Published on the 10/04/2019 | Written by Heather Wright
Frees small satellite operators from building hardware…
Rocket Lab has added in-house built satellite spacecraft to its line-up, creating a ‘turn key’ end to end service and propelling the business into a new orbit.
The company this week unveiled the in-house designed and built Photon satellite platform, which gives it an integrated spacecraft build and launch service, allowing customers to concentrate on delivering data and services from space, rather than building their own hardware.
Peter Beck, Rocket Lab founder and chief executive, says building hardware is a significant barrier for small satellite operators wanting to provide data or services from space.
“The time, resources and expertise required to build hardware can draw small satellite operators away from their core purpose, delaying their path to orbit and revenue,” Beck says.
“As a turn-key solution for complete small satellite missions, Rocket Lab brings space within easy reach. We enable our customers to focus on their payload and mission – we look after the rest,” he says.
“Our customers simply bring their payload or idea and we do the rest, taking care of the complete satellite design, build and launch as a bundled and streamlined experience,” Rocket Lab says.
The company says it’s already working with customers on missions for 2020. The first operational Photon will be launched in the fourth quarter of this year.
“[It’s] a turn-key solution for complete small satellite missions.”

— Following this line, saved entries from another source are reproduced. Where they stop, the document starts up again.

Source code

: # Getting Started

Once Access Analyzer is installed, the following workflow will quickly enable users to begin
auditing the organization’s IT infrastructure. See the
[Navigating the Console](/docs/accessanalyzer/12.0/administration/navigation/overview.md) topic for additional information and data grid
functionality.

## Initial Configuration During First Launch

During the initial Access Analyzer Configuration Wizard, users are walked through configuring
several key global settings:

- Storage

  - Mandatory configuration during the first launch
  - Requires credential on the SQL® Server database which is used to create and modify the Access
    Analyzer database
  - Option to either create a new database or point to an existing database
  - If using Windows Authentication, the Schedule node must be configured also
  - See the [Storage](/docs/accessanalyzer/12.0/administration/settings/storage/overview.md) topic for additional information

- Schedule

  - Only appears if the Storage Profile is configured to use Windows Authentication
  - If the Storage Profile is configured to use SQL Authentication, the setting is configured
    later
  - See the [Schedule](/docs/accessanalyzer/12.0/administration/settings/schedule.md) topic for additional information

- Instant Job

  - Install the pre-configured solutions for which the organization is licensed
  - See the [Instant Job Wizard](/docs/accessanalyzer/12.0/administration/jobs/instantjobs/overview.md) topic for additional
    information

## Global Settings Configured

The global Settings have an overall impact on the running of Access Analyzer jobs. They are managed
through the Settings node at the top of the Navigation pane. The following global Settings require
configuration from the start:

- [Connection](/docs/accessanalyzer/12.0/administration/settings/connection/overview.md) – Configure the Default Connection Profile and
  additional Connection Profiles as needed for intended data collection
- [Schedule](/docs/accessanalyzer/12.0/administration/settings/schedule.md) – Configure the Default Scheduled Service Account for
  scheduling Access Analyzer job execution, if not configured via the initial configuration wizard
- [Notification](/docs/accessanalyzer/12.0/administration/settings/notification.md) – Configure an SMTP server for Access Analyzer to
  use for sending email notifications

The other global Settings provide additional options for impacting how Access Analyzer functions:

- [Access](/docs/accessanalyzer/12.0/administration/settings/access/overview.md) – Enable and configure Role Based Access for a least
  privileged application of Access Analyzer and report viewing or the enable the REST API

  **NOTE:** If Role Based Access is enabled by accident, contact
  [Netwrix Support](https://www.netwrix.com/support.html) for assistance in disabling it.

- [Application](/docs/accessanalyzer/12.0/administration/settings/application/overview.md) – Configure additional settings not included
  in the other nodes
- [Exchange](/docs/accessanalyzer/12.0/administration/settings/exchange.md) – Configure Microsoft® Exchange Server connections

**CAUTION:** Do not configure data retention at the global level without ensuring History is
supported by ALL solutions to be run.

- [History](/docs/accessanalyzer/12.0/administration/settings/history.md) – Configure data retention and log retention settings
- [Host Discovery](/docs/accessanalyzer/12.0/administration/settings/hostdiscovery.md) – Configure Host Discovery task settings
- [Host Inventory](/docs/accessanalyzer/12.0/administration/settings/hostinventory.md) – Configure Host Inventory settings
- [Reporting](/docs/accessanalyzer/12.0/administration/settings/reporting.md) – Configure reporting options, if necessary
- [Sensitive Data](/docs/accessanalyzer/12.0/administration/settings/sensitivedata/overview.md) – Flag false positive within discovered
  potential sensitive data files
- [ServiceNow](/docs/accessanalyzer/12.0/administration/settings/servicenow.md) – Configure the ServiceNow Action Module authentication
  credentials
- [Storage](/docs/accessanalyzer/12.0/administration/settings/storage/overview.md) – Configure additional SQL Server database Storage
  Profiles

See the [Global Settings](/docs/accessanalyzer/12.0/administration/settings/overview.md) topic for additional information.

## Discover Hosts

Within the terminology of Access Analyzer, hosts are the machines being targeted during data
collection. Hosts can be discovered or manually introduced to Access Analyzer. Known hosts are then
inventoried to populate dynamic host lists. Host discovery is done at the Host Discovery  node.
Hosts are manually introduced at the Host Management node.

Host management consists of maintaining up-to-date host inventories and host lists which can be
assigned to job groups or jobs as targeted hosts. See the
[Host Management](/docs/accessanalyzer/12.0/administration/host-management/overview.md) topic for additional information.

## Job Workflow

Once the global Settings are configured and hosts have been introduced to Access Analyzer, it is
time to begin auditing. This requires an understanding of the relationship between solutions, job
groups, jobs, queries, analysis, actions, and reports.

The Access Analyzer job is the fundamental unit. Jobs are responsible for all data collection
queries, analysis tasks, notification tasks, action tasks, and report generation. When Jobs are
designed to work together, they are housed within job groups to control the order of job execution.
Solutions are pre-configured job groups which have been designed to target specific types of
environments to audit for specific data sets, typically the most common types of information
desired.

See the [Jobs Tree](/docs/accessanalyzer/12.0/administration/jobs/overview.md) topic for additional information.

The Photon spacecraft, which will be manufactured at Rocket Lab’s California headquarters and can be launched on the Electron rocket in as little as four months from order to orbit, fits well with Rocket Lab’s core mission of increasing access to space.
Beck has long held a vision for the company to be the FedEx of space, with frequent, cheaper, faster to deploy launches. The company is already producing an Electron rocket every 30 days to meet the continued monthly launch cadence in 2019, and expects to be launching every two weeks next year.

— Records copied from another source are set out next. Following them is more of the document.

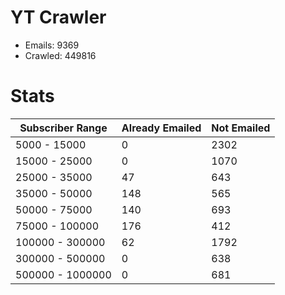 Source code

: # YT Crawler
- Emails: 9369
- Crawled: 449816

# Stats
| Subscriber Range  | Already Emailed | Not Emailed |
|-------|-------|-------|
| 5000 - 15000 | 0 | 2302 |
| 15000 - 25000 | 0 | 1070 |
| 25000 - 35000 | 47 | 643 |
| 35000 - 50000 | 148 | 565 |
| 50000 - 75000 | 140 | 693 |
| 75000 - 100000 | 176 | 412 |
| 100000 - 300000 | 62 | 1792 |
| 300000 - 500000 | 0 | 638 |
| 500000 - 1000000 | 0 | 681 |
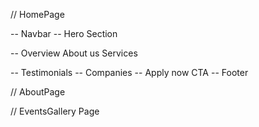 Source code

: // HomePage

-- Navbar
-- Hero Section

-- Overview
About us
Services

-- Testimonials
-- Companies
-- Apply now CTA
-- Footer

// AboutPage

// EventsGallery Page
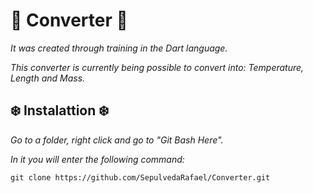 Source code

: # 📌 Converter 📌

<p><i>It was created through training in the Dart language.</i></p>
<p><i>This converter is currently being possible to convert into: Temperature, Length and Mass.</i></p>

## ❄️ Instalattion ❄️

<p><i>Go to a folder, right click and go to "Git Bash Here".</i></p>
<p><i>In it you will enter the following command:</i></p>

` git clone https://github.com/SepulvedaRafael/Converter.git `
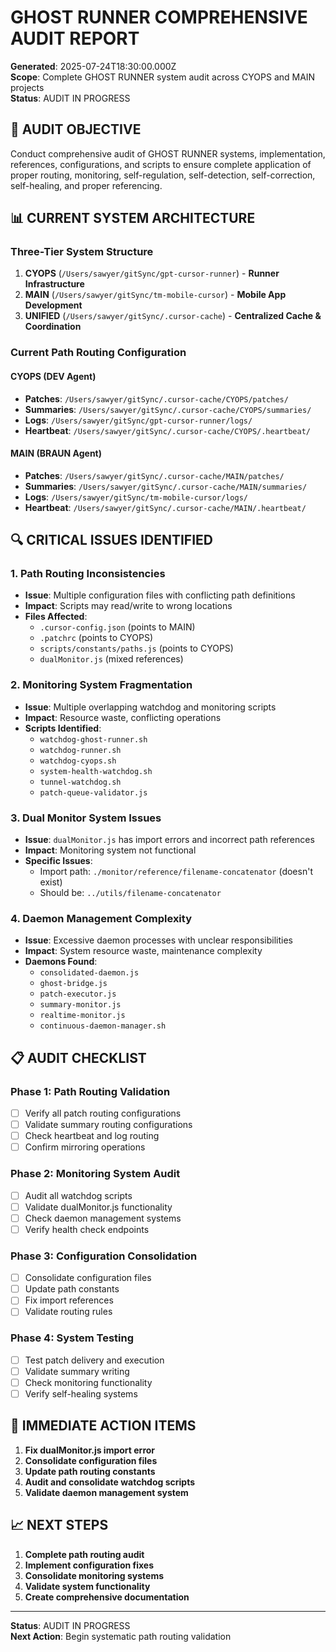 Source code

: # GHOST RUNNER COMPREHENSIVE AUDIT REPORT

**Generated**: 2025-07-24T18:30:00.000Z  
**Scope**: Complete GHOST RUNNER system audit across CYOPS and MAIN projects  
**Status**: AUDIT IN PROGRESS

## 🎯 **AUDIT OBJECTIVE**

Conduct comprehensive audit of GHOST RUNNER systems, implementation, references, configurations, and scripts to ensure complete application of proper routing, monitoring, self-regulation, self-detection, self-correction, self-healing, and proper referencing.

## 📊 **CURRENT SYSTEM ARCHITECTURE**

### **Three-Tier System Structure**

1. **CYOPS** (`/Users/sawyer/gitSync/gpt-cursor-runner`) - **Runner Infrastructure**
2. **MAIN** (`/Users/sawyer/gitSync/tm-mobile-cursor`) - **Mobile App Development**
3. **UNIFIED** (`/Users/sawyer/gitSync/.cursor-cache`) - **Centralized Cache & Coordination**

### **Current Path Routing Configuration**

#### **CYOPS (DEV Agent)**

- **Patches**: `/Users/sawyer/gitSync/.cursor-cache/CYOPS/patches/`
- **Summaries**: `/Users/sawyer/gitSync/.cursor-cache/CYOPS/summaries/`
- **Logs**: `/Users/sawyer/gitSync/gpt-cursor-runner/logs/`
- **Heartbeat**: `/Users/sawyer/gitSync/.cursor-cache/CYOPS/.heartbeat/`

#### **MAIN (BRAUN Agent)**

- **Patches**: `/Users/sawyer/gitSync/.cursor-cache/MAIN/patches/`
- **Summaries**: `/Users/sawyer/gitSync/.cursor-cache/MAIN/summaries/`
- **Logs**: `/Users/sawyer/gitSync/tm-mobile-cursor/logs/`
- **Heartbeat**: `/Users/sawyer/gitSync/.cursor-cache/MAIN/.heartbeat/`

## 🔍 **CRITICAL ISSUES IDENTIFIED**

### **1. Path Routing Inconsistencies**

- **Issue**: Multiple configuration files with conflicting path definitions
- **Impact**: Scripts may read/write to wrong locations
- **Files Affected**:
  - `.cursor-config.json` (points to MAIN)
  - `.patchrc` (points to CYOPS)
  - `scripts/constants/paths.js` (points to CYOPS)
  - `dualMonitor.js` (mixed references)

### **2. Monitoring System Fragmentation**

- **Issue**: Multiple overlapping watchdog and monitoring scripts
- **Impact**: Resource waste, conflicting operations
- **Scripts Identified**:
  - `watchdog-ghost-runner.sh`
  - `watchdog-runner.sh`
  - `watchdog-cyops.sh`
  - `system-health-watchdog.sh`
  - `tunnel-watchdog.sh`
  - `patch-queue-validator.js`

### **3. Dual Monitor System Issues**

- **Issue**: `dualMonitor.js` has import errors and incorrect path references
- **Impact**: Monitoring system not functional
- **Specific Issues**:
  - Import path: `./monitor/reference/filename-concatenator` (doesn't exist)
  - Should be: `../utils/filename-concatenator`

### **4. Daemon Management Complexity**

- **Issue**: Excessive daemon processes with unclear responsibilities
- **Impact**: System resource waste, maintenance complexity
- **Daemons Found**:
  - `consolidated-daemon.js`
  - `ghost-bridge.js`
  - `patch-executor.js`
  - `summary-monitor.js`
  - `realtime-monitor.js`
  - `continuous-daemon-manager.sh`

## 📋 **AUDIT CHECKLIST**

### **Phase 1: Path Routing Validation**

- [ ] Verify all patch routing configurations
- [ ] Validate summary routing configurations
- [ ] Check heartbeat and log routing
- [ ] Confirm mirroring operations

### **Phase 2: Monitoring System Audit**

- [ ] Audit all watchdog scripts
- [ ] Validate dualMonitor.js functionality
- [ ] Check daemon management systems
- [ ] Verify health check endpoints

### **Phase 3: Configuration Consolidation**

- [ ] Consolidate configuration files
- [ ] Update path constants
- [ ] Fix import references
- [ ] Validate routing rules

### **Phase 4: System Testing**

- [ ] Test patch delivery and execution
- [ ] Validate summary writing
- [ ] Check monitoring functionality
- [ ] Verify self-healing systems

## 🚨 **IMMEDIATE ACTION ITEMS**

1. **Fix dualMonitor.js import error**
2. **Consolidate configuration files**
3. **Update path routing constants**
4. **Audit and consolidate watchdog scripts**
5. **Validate daemon management system**

## 📈 **NEXT STEPS**

1. **Complete path routing audit**
2. **Implement configuration fixes**
3. **Consolidate monitoring systems**
4. **Validate system functionality**
5. **Create comprehensive documentation**

---

**Status**: AUDIT IN PROGRESS  
**Next Action**: Begin systematic path routing validation
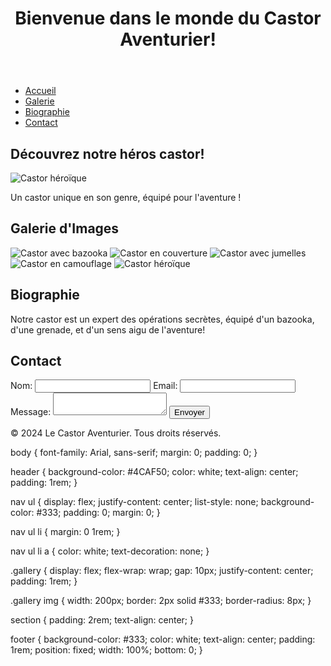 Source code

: 
<!DOCTYPE html>
<html lang="fr">
<head>
    <meta charset="UTF-8">
    <meta name="viewport" content="width=device-width, initial-scale=1.0">
    <title>Le Castor Aventurier</title>
    <link rel="stylesheet" href="styles.css">
</head>
<body>
    <header>
        <h1>Bienvenue dans le monde du Castor Aventurier!</h1>
    </header>
    <nav>
        <ul>
            <li><a href="#accueil">Accueil</a></li>
            <li><a href="#galerie">Galerie</a></li>
            <li><a href="#biographie">Biographie</a></li>
            <li><a href="#contact">Contact</a></li>
        </ul>
    </nav>
    <section id="accueil">
        <h2>Découvrez notre héros castor!</h2>
        <img src="images/castor_accueil.png" alt="Castor héroïque" />
        <p>Un castor unique en son genre, équipé pour l'aventure !</p>
    </section>
    <section id="galerie">
        <h2>Galerie d'Images</h2>
        <div class="gallery">
            <img src="images/castor1.png" alt="Castor avec bazooka" />
            <img src="images/castor2.png" alt="Castor en couverture" />
            <img src="images/castor3.png" alt="Castor avec jumelles" />
            <img src="images/castor4.png" alt="Castor en camouflage" />
            <img src="images/castor5.png" alt="Castor héroïque" />
        </div>
    </section>
    <section id="biographie">
        <h2>Biographie</h2>
        <p>Notre castor est un expert des opérations secrètes, équipé d'un bazooka, d'une grenade, et d'un sens aigu de l'aventure!</p>
    </section>
    <section id="contact">
        <h2>Contact</h2>
        <form>
            <label for="name">Nom:</label>
            <input type="text" id="name" name="name" required>
            <label for="email">Email:</label>
            <input type="email" id="email" name="email" required>
            <label for="message">Message:</label>
            <textarea id="message" name="message" required></textarea>
            <button type="submit">Envoyer</button>
        </form>
    </section>
    <footer>
        <p>&copy; 2024 Le Castor Aventurier. Tous droits réservés.</p>
    </footer>
</body>
</html>



body {
    font-family: Arial, sans-serif;
    margin: 0;
    padding: 0;
}

header {
    background-color: #4CAF50;
    color: white;
    text-align: center;
    padding: 1rem;
}

nav ul {
    display: flex;
    justify-content: center;
    list-style: none;
    background-color: #333;
    padding: 0;
    margin: 0;
}

nav ul li {
    margin: 0 1rem;
}

nav ul li a {
    color: white;
    text-decoration: none;
}

.gallery {
    display: flex;
    flex-wrap: wrap;
    gap: 10px;
    justify-content: center;
    padding: 1rem;
}

.gallery img {
    width: 200px;
    border: 2px solid #333;
    border-radius: 8px;
}

section {
    padding: 2rem;
    text-align: center;
}

footer {
    background-color: #333;
    color: white;
    text-align: center;
    padding: 1rem;
    position: fixed;
    width: 100%;
    bottom: 0;
}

Rocket Lab says the Photon will have an available payload mass of up to 170kg and is designed for missions such as technology demonstrations, risk reduction pathfinders, constellations and hosted payloads.
“Photon is ideal for existing and emerging applications such as communications, remote sensing and internet of things,” the company says.
It will be able to support missions with an orbital life span of up to five years.
The Photon is an evolution of the Electron’s ‘kick stage’, which employs a cold gas reaction control system to precisely point itself to deploy satellite engines, with the 3D printed Curie engine able to be reignited multiple times to move to a different position. This enables small satellites to be deployed to independent, highly precise orbits and avoids the risk of contact between satellites on deployment.
The kick stage also has the ability to reorient itself and ignite the Curie engine one last time for a deorbit, re-entering the atmosphere and burning up.
Rocket Lab’s next scheduled mission is the launch from New Zealand’s Mahia Peninsula of experimental research and development satellites for the United States Air Force later this month. The company will carry three R&D spacecraft to low-earth orbit aboard its Electron launch vehicle in its second orbital mission for 2019. Last month it successfully launched the R3D2 satellites for DARPA.
The satellites, which include a joint Swedish-United States experiment to explore avionics miniaturisation, software defined radio systems and space situational awareness, will represent the heaviest mission to date, weighing in at more than 180kg.
The name for this mission: That’s a Funny Looking Cactus.